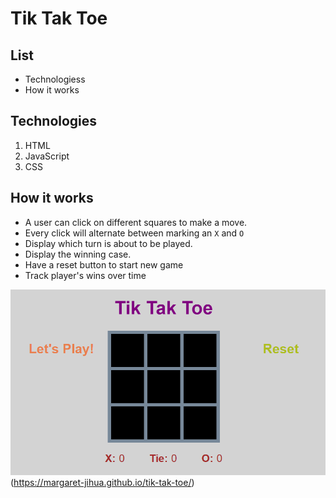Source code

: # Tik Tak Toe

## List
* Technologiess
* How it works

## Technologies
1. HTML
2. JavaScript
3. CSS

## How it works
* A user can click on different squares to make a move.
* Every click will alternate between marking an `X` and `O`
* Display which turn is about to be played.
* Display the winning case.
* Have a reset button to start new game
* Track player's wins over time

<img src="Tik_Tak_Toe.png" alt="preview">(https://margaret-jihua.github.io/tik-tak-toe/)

==

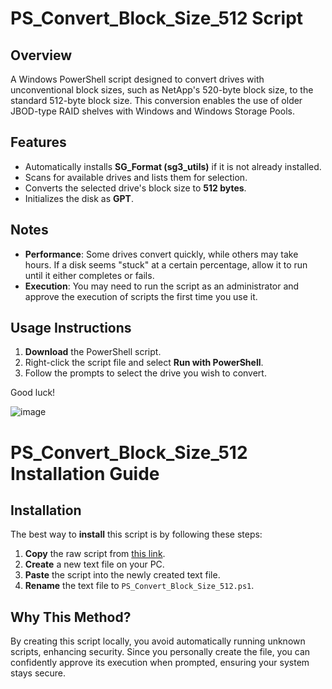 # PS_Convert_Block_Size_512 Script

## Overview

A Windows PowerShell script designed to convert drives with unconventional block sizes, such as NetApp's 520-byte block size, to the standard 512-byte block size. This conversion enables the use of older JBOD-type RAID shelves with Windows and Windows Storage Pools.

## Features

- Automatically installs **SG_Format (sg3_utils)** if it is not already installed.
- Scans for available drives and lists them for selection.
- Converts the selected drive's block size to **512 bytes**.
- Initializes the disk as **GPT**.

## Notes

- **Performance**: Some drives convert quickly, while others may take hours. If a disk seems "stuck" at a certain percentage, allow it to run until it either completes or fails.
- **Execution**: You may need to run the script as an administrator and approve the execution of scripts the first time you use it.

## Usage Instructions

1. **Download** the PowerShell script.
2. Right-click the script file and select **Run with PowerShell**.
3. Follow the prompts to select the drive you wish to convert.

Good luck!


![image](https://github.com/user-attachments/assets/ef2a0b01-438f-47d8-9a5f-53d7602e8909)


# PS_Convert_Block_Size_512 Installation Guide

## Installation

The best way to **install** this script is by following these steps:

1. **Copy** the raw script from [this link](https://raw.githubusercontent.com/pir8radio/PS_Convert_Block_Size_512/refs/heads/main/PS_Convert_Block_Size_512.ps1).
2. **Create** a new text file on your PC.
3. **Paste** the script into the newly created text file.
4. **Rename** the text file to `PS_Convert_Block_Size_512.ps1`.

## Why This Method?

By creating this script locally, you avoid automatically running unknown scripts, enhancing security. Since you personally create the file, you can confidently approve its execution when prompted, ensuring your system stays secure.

## What is being asked
Leaving pictures out, output the lines of the data above from the one with "Source code" through the one with "the winning case.", word for word.

## Your response
Source code

: # Tik Tak Toe

## List
* Technologiess
* How it works

## Technologies
1. HTML
2. JavaScript
3. CSS

## How it works
* A user can click on different squares to make a move.
* Every click will alternate between marking an `X` and `O`
* Display which turn is about to be played.
* Display the winning case.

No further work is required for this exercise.